Task item = Look through the data below and extract, unchanged, the lines from the one that contains "0.897205 | 4.64506 |" to the one that contains "0.886252 | 4.64435 |", both included.

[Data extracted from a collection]
※
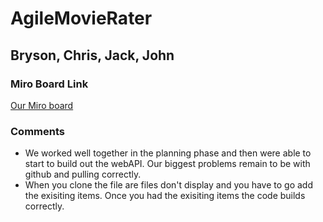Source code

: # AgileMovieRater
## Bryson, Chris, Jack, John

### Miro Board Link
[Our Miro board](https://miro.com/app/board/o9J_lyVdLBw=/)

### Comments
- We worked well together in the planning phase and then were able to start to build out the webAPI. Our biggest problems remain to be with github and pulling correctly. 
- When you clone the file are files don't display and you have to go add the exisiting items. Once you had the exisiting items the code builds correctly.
※
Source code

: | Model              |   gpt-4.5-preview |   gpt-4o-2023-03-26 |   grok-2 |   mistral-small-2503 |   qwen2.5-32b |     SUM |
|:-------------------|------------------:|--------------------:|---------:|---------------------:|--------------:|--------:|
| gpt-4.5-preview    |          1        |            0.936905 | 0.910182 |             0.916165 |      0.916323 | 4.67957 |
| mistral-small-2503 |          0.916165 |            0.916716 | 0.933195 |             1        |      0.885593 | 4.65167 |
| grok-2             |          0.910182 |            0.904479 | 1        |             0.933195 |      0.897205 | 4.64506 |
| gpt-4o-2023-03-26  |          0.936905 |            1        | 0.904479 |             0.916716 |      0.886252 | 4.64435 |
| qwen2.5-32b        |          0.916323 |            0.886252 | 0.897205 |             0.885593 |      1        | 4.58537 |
※
Completed task =
| grok-2             |          0.910182 |            0.904479 | 1        |             0.933195 |      0.897205 | 4.64506 |
| gpt-4o-2023-03-26  |          0.936905 |            1        | 0.904479 |             0.916716 |      0.886252 | 4.64435 |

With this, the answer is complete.